In 1973, Pierre Elliott Trudeau’s government initiated a process of immigration policy reform that included broad-based public consultation and input, centred on a government Green Paper. These public submissions included one by the Jewish Immigrant Aid Service (JIAS) that proposed that “individuals, or responsible voluntary social agencies…offer sponsorship or co-sponsorship” of “humanitarian immigrants.” As one of the only groups to maintain a private sponsorship program during the 1960s, it is not surprising that JIAS recommended its inclusion in the 1976 Immigration Act. After the Act came into effect, JIAS was approached by immigration officials to carry out the first pilot program under the new legal provisions.
As refugees began to flee from Indochina in the late 1970s, however, it was the Mennonite Central Committee of Canada (MCCC) that approached the Canadian government with a proposal to create a clear policy framework around private sponsorship. Their negotiations created a structure of formal agreements that clarified the financial responsibilities of sponsors and guaranteed government support for education and language training.
These formal arrangements – called master agreements – were eventually signed not only with the MCCC, but with some 40 other religious organizations. Indeed, the creation of these agreements provided the backdrop for the later government commitment to resettle more than 60,000 Indochinese refugees in a one-for-one matching scheme with sponsors.
Canada’s private sponsorship program is currently in the middle of another renaissance, and religious groups remain at the centre of the program. Of about 120 Sponsorship Agreement Holders, around 90 are affiliated with a religious community. The future success of private refugee sponsorship – in Canada, as well as in other countries currently studying the model – will be predicated to a large extent on support from religious groups.

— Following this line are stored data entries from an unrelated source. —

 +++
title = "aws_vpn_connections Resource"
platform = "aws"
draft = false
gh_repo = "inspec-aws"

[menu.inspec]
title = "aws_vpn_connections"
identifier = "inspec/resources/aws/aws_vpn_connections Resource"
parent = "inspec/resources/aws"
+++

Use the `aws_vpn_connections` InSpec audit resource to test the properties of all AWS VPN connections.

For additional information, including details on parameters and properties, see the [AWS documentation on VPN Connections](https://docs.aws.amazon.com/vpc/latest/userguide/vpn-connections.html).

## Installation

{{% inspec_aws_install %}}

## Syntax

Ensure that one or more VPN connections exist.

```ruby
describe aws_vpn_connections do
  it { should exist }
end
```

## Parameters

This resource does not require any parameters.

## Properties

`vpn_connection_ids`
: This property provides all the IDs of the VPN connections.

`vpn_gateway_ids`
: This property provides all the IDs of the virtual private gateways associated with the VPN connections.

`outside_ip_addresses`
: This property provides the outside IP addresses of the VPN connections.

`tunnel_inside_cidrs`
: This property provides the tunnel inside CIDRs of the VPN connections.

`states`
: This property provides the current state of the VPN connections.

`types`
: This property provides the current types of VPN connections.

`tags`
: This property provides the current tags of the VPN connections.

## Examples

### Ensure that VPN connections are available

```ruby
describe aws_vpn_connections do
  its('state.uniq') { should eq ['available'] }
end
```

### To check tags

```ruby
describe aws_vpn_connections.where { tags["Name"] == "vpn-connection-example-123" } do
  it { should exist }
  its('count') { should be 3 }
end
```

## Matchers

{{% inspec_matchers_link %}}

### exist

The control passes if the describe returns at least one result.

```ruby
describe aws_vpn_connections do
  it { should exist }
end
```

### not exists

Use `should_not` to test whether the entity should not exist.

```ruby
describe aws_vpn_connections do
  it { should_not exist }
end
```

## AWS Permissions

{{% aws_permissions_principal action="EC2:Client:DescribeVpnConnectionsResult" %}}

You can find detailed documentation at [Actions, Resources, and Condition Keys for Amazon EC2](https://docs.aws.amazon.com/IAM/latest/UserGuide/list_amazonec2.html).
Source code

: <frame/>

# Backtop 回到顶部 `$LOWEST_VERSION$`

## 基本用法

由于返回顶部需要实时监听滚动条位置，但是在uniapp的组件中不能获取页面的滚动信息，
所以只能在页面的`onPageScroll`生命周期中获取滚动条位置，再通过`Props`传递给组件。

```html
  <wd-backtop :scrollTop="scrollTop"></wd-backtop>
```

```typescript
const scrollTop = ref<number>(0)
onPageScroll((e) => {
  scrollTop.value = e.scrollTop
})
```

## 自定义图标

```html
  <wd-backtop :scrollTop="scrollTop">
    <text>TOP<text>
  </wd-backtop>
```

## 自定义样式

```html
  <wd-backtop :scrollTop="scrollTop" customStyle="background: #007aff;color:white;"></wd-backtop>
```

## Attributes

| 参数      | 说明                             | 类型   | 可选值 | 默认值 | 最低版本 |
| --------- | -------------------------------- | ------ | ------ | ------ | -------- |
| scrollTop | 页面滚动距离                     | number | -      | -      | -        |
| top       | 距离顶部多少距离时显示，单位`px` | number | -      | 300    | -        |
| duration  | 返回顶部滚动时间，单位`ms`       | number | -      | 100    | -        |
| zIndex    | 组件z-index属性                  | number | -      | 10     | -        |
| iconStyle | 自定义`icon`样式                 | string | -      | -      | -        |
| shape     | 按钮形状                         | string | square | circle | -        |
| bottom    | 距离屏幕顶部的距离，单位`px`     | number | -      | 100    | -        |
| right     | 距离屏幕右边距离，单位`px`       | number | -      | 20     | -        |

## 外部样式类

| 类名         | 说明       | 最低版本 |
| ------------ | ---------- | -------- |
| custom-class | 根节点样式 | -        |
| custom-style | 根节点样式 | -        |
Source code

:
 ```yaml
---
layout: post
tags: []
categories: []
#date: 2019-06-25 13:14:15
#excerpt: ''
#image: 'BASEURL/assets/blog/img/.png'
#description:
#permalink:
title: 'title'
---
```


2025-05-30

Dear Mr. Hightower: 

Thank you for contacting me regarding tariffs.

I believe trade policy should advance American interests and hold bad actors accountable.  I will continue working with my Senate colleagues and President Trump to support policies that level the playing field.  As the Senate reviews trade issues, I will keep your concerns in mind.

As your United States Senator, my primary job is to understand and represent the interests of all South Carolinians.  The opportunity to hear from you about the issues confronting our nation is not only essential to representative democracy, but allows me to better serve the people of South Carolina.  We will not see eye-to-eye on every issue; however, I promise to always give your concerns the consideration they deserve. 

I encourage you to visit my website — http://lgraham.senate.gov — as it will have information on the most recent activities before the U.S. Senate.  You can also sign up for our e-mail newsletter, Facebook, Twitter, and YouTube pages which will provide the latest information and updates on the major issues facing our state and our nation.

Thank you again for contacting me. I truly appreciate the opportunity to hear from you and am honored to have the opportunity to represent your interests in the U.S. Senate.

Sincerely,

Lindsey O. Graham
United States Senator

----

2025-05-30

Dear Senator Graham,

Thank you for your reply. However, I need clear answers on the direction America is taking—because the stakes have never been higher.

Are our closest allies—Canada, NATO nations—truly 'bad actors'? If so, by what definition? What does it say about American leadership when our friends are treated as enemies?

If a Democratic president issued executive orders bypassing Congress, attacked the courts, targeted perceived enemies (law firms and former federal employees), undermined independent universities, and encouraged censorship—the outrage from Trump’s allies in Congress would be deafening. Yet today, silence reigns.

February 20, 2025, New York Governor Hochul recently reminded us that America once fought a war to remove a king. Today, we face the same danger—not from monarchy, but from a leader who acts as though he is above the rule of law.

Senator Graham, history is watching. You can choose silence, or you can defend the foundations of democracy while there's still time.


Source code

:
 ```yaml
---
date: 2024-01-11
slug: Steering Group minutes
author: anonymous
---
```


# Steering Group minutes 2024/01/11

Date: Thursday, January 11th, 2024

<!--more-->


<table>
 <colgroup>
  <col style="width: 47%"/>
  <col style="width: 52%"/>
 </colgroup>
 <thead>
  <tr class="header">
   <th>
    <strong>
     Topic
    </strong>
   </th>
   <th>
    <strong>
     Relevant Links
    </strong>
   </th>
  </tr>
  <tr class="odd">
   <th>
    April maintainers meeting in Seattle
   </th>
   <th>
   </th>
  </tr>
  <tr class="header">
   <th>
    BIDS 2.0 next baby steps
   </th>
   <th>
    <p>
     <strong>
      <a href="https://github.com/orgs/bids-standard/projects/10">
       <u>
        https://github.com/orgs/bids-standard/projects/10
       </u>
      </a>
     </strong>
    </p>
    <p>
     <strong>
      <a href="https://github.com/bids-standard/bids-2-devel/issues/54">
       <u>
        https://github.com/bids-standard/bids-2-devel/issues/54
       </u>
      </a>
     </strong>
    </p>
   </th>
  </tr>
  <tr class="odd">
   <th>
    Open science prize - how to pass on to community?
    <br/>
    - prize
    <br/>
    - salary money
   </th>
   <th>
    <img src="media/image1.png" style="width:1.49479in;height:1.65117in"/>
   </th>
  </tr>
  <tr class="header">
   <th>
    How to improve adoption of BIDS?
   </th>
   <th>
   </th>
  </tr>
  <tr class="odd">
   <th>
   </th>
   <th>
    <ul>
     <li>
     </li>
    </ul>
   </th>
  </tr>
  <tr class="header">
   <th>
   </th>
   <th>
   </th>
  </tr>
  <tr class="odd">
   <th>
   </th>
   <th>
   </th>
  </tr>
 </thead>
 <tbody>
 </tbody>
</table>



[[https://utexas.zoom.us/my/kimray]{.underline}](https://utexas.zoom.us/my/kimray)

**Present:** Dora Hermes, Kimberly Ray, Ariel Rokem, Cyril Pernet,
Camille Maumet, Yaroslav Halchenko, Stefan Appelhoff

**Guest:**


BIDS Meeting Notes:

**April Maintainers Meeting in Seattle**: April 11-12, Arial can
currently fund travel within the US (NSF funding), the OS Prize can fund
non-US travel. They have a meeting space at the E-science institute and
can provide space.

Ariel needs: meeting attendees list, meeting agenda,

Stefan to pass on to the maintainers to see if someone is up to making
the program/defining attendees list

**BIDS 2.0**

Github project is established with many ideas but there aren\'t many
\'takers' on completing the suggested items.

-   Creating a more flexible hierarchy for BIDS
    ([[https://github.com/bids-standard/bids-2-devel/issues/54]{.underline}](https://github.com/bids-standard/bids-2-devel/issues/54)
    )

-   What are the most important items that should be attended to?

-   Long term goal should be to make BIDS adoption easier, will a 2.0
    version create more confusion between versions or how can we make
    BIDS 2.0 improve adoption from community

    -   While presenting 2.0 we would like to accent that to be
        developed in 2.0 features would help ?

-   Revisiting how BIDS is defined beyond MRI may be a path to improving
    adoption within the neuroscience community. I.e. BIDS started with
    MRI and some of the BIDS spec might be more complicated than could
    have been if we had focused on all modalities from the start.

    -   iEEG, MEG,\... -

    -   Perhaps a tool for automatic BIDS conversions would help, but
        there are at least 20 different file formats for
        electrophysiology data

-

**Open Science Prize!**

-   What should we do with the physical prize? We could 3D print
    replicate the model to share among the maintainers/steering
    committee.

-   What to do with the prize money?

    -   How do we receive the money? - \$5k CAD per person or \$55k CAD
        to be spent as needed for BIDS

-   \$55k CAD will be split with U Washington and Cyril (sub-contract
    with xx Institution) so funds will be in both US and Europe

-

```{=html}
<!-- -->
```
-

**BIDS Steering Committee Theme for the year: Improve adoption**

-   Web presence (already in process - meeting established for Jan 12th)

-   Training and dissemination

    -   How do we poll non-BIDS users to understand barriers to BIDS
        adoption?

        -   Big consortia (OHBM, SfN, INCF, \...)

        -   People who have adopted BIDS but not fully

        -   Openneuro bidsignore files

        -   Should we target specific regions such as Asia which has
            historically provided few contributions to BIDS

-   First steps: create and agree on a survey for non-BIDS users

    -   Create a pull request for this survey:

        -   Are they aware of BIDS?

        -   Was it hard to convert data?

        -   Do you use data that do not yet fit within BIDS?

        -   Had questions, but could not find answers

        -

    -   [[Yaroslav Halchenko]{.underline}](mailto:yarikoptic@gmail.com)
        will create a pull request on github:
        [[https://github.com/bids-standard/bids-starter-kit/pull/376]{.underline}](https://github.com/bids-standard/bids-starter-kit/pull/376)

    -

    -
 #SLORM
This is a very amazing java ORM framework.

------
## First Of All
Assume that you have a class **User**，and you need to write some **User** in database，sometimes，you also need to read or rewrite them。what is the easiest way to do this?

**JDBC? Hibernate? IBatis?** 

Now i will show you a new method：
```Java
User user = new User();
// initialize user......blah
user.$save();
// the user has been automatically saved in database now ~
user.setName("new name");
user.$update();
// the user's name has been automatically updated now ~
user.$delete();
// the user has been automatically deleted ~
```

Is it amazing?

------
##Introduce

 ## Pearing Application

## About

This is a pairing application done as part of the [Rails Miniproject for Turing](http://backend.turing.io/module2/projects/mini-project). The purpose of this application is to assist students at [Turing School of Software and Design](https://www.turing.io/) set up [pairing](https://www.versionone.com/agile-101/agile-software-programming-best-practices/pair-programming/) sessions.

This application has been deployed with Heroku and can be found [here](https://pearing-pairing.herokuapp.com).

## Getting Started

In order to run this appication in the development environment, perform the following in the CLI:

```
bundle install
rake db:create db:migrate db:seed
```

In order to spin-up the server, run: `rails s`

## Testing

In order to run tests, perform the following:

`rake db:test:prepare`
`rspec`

Recognition of this fact is important if the government is to accurately perceive the potential that exists in society for humanitarian action. Religious groups are effective at private sponsorship because they motivate their community members through appeals to shared spiritual principles and have the structures and resources that can be mobilized into the field of social action. Not only could Canada’s private sponsorship program fail to function without the support of religious groups, but it is also entirely unlikely that it ever would have been created without them.